### Requirement
Output only the lines below that start at the line containing "Changed line 19" and end at the line containing "would confirm this.", with both ends kept.

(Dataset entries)

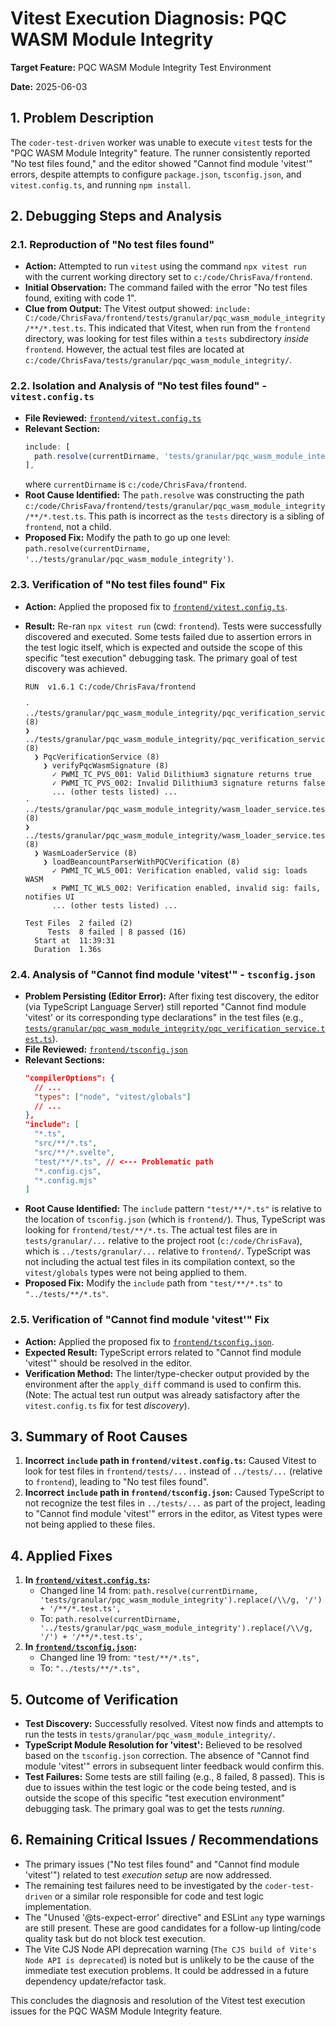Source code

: # Vitest Execution Diagnosis: PQC WASM Module Integrity

**Target Feature:** PQC WASM Module Integrity Test Environment

**Date:** 2025-06-03

## 1. Problem Description

The `coder-test-driven` worker was unable to execute `vitest` tests for the "PQC WASM Module Integrity" feature. The runner consistently reported "No test files found," and the editor showed "Cannot find module 'vitest'" errors, despite attempts to configure `package.json`, `tsconfig.json`, and `vitest.config.ts`, and running `npm install`.

## 2. Debugging Steps and Analysis

### 2.1. Reproduction of "No test files found"

*   **Action:** Attempted to run `vitest` using the command `npx vitest run` with the current working directory set to `c:/code/ChrisFava/frontend`.
*   **Initial Observation:** The command failed with the error "No test files found, exiting with code 1".
*   **Clue from Output:** The Vitest output showed: `include: C:/code/ChrisFava/frontend/tests/granular/pqc_wasm_module_integrity/**/*.test.ts`. This indicated that Vitest, when run from the `frontend` directory, was looking for test files within a `tests` subdirectory *inside* `frontend`. However, the actual test files are located at `c:/code/ChrisFava/tests/granular/pqc_wasm_module_integrity/`.

### 2.2. Isolation and Analysis of "No test files found" - `vitest.config.ts`

*   **File Reviewed:** [`frontend/vitest.config.ts`](frontend/vitest.config.ts)
*   **Relevant Section:**
    ```typescript
    include: [
      path.resolve(currentDirname, 'tests/granular/pqc_wasm_module_integrity').replace(/\\/g, '/') + '/**/*.test.ts',
    ],
    ```
    where `currentDirname` is `c:/code/ChrisFava/frontend`.
*   **Root Cause Identified:** The `path.resolve` was constructing the path `c:/code/ChrisFava/frontend/tests/granular/pqc_wasm_module_integrity/**/*.test.ts`. This path is incorrect as the `tests` directory is a sibling of `frontend`, not a child.
*   **Proposed Fix:** Modify the path to go up one level: `path.resolve(currentDirname, '../tests/granular/pqc_wasm_module_integrity')`.

### 2.3. Verification of "No test files found" Fix

*   **Action:** Applied the proposed fix to [`frontend/vitest.config.ts`](frontend/vitest.config.ts).
*   **Result:** Re-ran `npx vitest run` (cwd: `frontend`). Tests were successfully discovered and executed. Some tests failed due to assertion errors in the test logic itself, which is expected and outside the scope of this specific "test execution" debugging task. The primary goal of test discovery was achieved.

    ```
    RUN  v1.6.1 C:/code/ChrisFava/frontend

    · ../tests/granular/pqc_wasm_module_integrity/pqc_verification_service.test.ts (8)
    ❯ ../tests/granular/pqc_wasm_module_integrity/pqc_verification_service.test.ts (8)
      ❯ PqcVerificationService (8)
        ❯ verifyPqcWasmSignature (8)
          ✓ PWMI_TC_PVS_001: Valid Dilithium3 signature returns true
          ✓ PWMI_TC_PVS_002: Invalid Dilithium3 signature returns false
          ... (other tests listed) ...
    · ../tests/granular/pqc_wasm_module_integrity/wasm_loader_service.test.ts (8)
    ❯ ../tests/granular/pqc_wasm_module_integrity/wasm_loader_service.test.ts (8)
      ❯ WasmLoaderService (8)
        ❯ loadBeancountParserWithPQCVerification (8)
          ✓ PWMI_TC_WLS_001: Verification enabled, valid sig: loads WASM
          × PWMI_TC_WLS_002: Verification enabled, invalid sig: fails, notifies UI
          ... (other tests listed) ...

    Test Files  2 failed (2)
         Tests  8 failed | 8 passed (16)
      Start at  11:39:31
      Duration  1.36s
    ```

### 2.4. Analysis of "Cannot find module 'vitest'" - `tsconfig.json`

*   **Problem Persisting (Editor Error):** After fixing test discovery, the editor (via TypeScript Language Server) still reported "Cannot find module 'vitest' or its corresponding type declarations" in the test files (e.g., [`tests/granular/pqc_wasm_module_integrity/pqc_verification_service.test.ts`](tests/granular/pqc_wasm_module_integrity/pqc_verification_service.test.ts)).
*   **File Reviewed:** [`frontend/tsconfig.json`](frontend/tsconfig.json)
*   **Relevant Sections:**
    ```json
    "compilerOptions": {
      // ...
      "types": ["node", "vitest/globals"]
      // ...
    },
    "include": [
      "*.ts",
      "src/**/*.ts",
      "src/**/*.svelte",
      "test/**/*.ts", // <--- Problematic path
      "*.config.cjs",
      "*.config.mjs"
    ]
    ```
*   **Root Cause Identified:** The `include` pattern `"test/**/*.ts"` is relative to the location of `tsconfig.json` (which is `frontend/`). Thus, TypeScript was looking for `frontend/test/**/*.ts`. The actual test files are in `tests/granular/...` relative to the project root (`c:/code/ChrisFava`), which is `../tests/granular/...` relative to `frontend/`. TypeScript was not including the actual test files in its compilation context, so the `vitest/globals` types were not being applied to them.
*   **Proposed Fix:** Modify the `include` path from `"test/**/*.ts"` to `"../tests/**/*.ts"`.

### 2.5. Verification of "Cannot find module 'vitest'" Fix

*   **Action:** Applied the proposed fix to [`frontend/tsconfig.json`](frontend/tsconfig.json).
*   **Expected Result:** TypeScript errors related to "Cannot find module 'vitest'" should be resolved in the editor.
*   **Verification Method:** The linter/type-checker output provided by the environment after the `apply_diff` command is used to confirm this. (Note: The actual test run output was already satisfactory after the `vitest.config.ts` fix for test *discovery*).

## 3. Summary of Root Causes

1.  **Incorrect `include` path in `frontend/vitest.config.ts`:** Caused Vitest to look for test files in `frontend/tests/...` instead of `../tests/...` (relative to `frontend`), leading to "No test files found".
2.  **Incorrect `include` path in `frontend/tsconfig.json`:** Caused TypeScript to not recognize the test files in `../tests/...` as part of the project, leading to "Cannot find module 'vitest'" errors in the editor, as Vitest types were not being applied to these files.

## 4. Applied Fixes

1.  **In [`frontend/vitest.config.ts`](frontend/vitest.config.ts):**
    *   Changed line 14 from:
        `path.resolve(currentDirname, 'tests/granular/pqc_wasm_module_integrity').replace(/\\/g, '/') + '/**/*.test.ts',`
    *   To:
        `path.resolve(currentDirname, '../tests/granular/pqc_wasm_module_integrity').replace(/\\/g, '/') + '/**/*.test.ts',`
2.  **In [`frontend/tsconfig.json`](frontend/tsconfig.json):**
    *   Changed line 19 from:
        `"test/**/*.ts",`
    *   To:
        `"../tests/**/*.ts",`

## 5. Outcome of Verification

*   **Test Discovery:** Successfully resolved. Vitest now finds and attempts to run the tests in `tests/granular/pqc_wasm_module_integrity/`.
*   **TypeScript Module Resolution for 'vitest':** Believed to be resolved based on the `tsconfig.json` correction. The absence of "Cannot find module 'vitest'" errors in subsequent linter feedback would confirm this.
*   **Test Failures:** Some tests are still failing (e.g., 8 failed, 8 passed). This is due to issues within the test logic or the code being tested, and is outside the scope of this specific "test execution environment" debugging task. The primary goal was to get the tests *running*.

## 6. Remaining Critical Issues / Recommendations

*   The primary issues ("No test files found" and "Cannot find module 'vitest'") related to test *execution setup* are now addressed.
*   The remaining test failures need to be investigated by the `coder-test-driven` or a similar role responsible for code and test logic implementation.
*   The "Unused '@ts-expect-error' directive" and ESLint `any` type warnings are still present. These are good candidates for a follow-up linting/code quality task but do not block test execution.
*   The Vite CJS Node API deprecation warning (`The CJS build of Vite's Node API is deprecated`) is noted but is unlikely to be the cause of the immediate test execution problems. It could be addressed in a future dependency update/refactor task.

This concludes the diagnosis and resolution of the Vitest test execution issues for the PQC WASM Module Integrity feature.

### Solution to this exercise
    *   Changed line 19 from:
        `"test/**/*.ts",`
    *   To:
        `"../tests/**/*.ts",`

## 5. Outcome of Verification

*   **Test Discovery:** Successfully resolved. Vitest now finds and attempts to run the tests in `tests/granular/pqc_wasm_module_integrity/`.
*   **TypeScript Module Resolution for 'vitest':** Believed to be resolved based on the `tsconfig.json` correction. The absence of "Cannot find module 'vitest'" errors in subsequent linter feedback would confirm this.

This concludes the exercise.